WHAT TO DO - Your reply should reproduce each entry exactly and contain no pictures.
*** Begin section ***
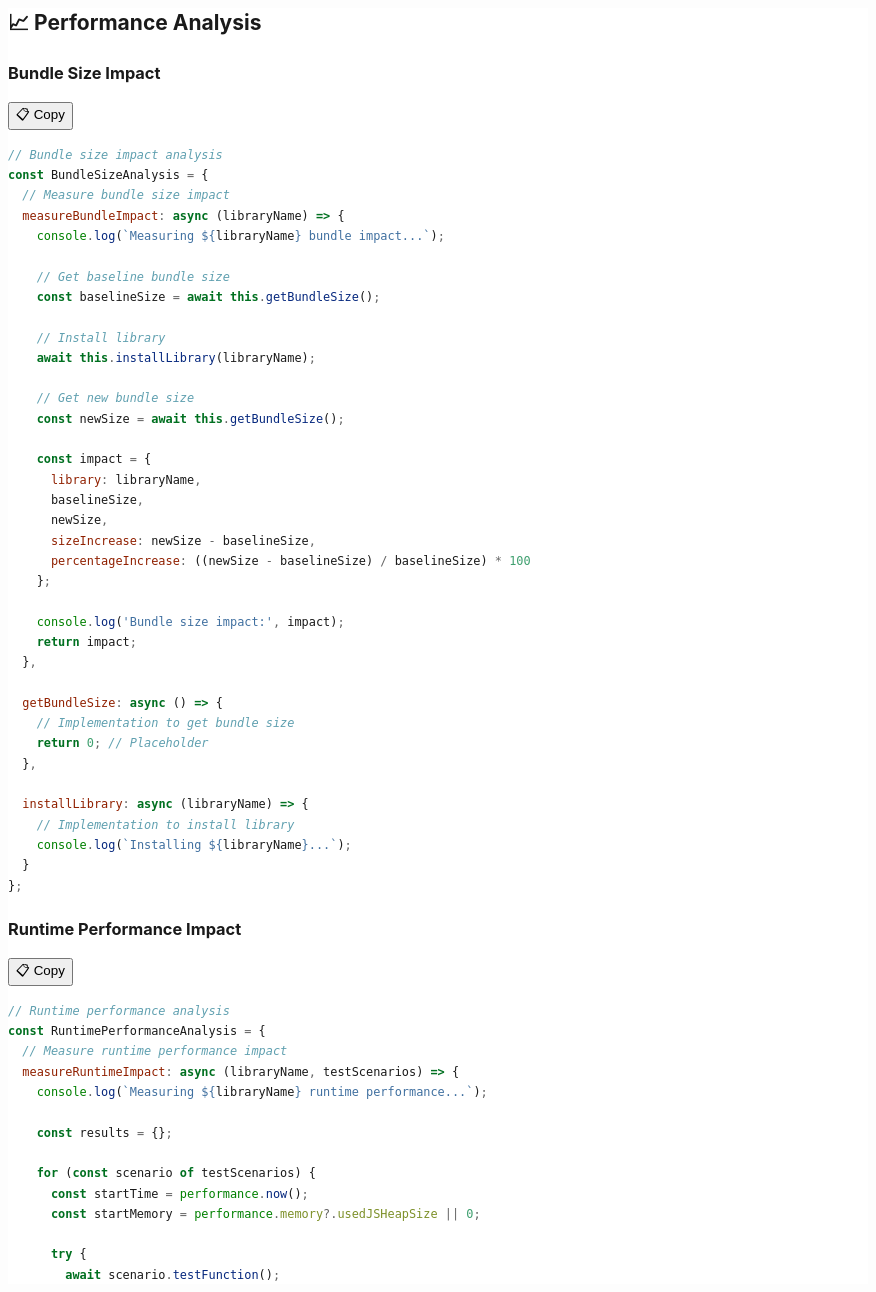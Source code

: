 
## 📈 **Performance Analysis**

### **Bundle Size Impact**

<button onclick="copyCode(this)" class="copy-btn">📋 Copy</button>
```javascript
// Bundle size impact analysis
const BundleSizeAnalysis = {
  // Measure bundle size impact
  measureBundleImpact: async (libraryName) => {
    console.log(`Measuring ${libraryName} bundle impact...`);
    
    // Get baseline bundle size
    const baselineSize = await this.getBundleSize();
    
    // Install library
    await this.installLibrary(libraryName);
    
    // Get new bundle size
    const newSize = await this.getBundleSize();
    
    const impact = {
      library: libraryName,
      baselineSize,
      newSize,
      sizeIncrease: newSize - baselineSize,
      percentageIncrease: ((newSize - baselineSize) / baselineSize) * 100
    };
    
    console.log('Bundle size impact:', impact);
    return impact;
  },
  
  getBundleSize: async () => {
    // Implementation to get bundle size
    return 0; // Placeholder
  },
  
  installLibrary: async (libraryName) => {
    // Implementation to install library
    console.log(`Installing ${libraryName}...`);
  }
};
```

### **Runtime Performance Impact**

<button onclick="copyCode(this)" class="copy-btn">📋 Copy</button>
```javascript
// Runtime performance analysis
const RuntimePerformanceAnalysis = {
  // Measure runtime performance impact
  measureRuntimeImpact: async (libraryName, testScenarios) => {
    console.log(`Measuring ${libraryName} runtime performance...`);
    
    const results = {};
    
    for (const scenario of testScenarios) {
      const startTime = performance.now();
      const startMemory = performance.memory?.usedJSHeapSize || 0;
      
      try {
        await scenario.testFunction();
```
*** End section ***
OUTPUT BELOW -
Source code

: 
## 📈 **Performance Analysis**

### **Bundle Size Impact**

<button onclick="copyCode(this)" class="copy-btn">📋 Copy</button>
```javascript
// Bundle size impact analysis
const BundleSizeAnalysis = {
  // Measure bundle size impact
  measureBundleImpact: async (libraryName) => {
    console.log(`Measuring ${libraryName} bundle impact...`);
    
    // Get baseline bundle size
    const baselineSize = await this.getBundleSize();
    
    // Install library
    await this.installLibrary(libraryName);
    
    // Get new bundle size
    const newSize = await this.getBundleSize();
    
    const impact = {
      library: libraryName,
      baselineSize,
      newSize,
      sizeIncrease: newSize - baselineSize,
      percentageIncrease: ((newSize - baselineSize) / baselineSize) * 100
    };
    
    console.log('Bundle size impact:', impact);
    return impact;
  },
  
  getBundleSize: async () => {
    // Implementation to get bundle size
    return 0; // Placeholder
  },
  
  installLibrary: async (libraryName) => {
    // Implementation to install library
    console.log(`Installing ${libraryName}...`);
  }
};
```

### **Runtime Performance Impact**

<button onclick="copyCode(this)" class="copy-btn">📋 Copy</button>
```javascript
// Runtime performance analysis
const RuntimePerformanceAnalysis = {
  // Measure runtime performance impact
  measureRuntimeImpact: async (libraryName, testScenarios) => {
    console.log(`Measuring ${libraryName} runtime performance...`);
    
    const results = {};
    
    for (const scenario of testScenarios) {
      const startTime = performance.now();
      const startMemory = performance.memory?.usedJSHeapSize || 0;
      
      try {
        await scenario.testFunction();
```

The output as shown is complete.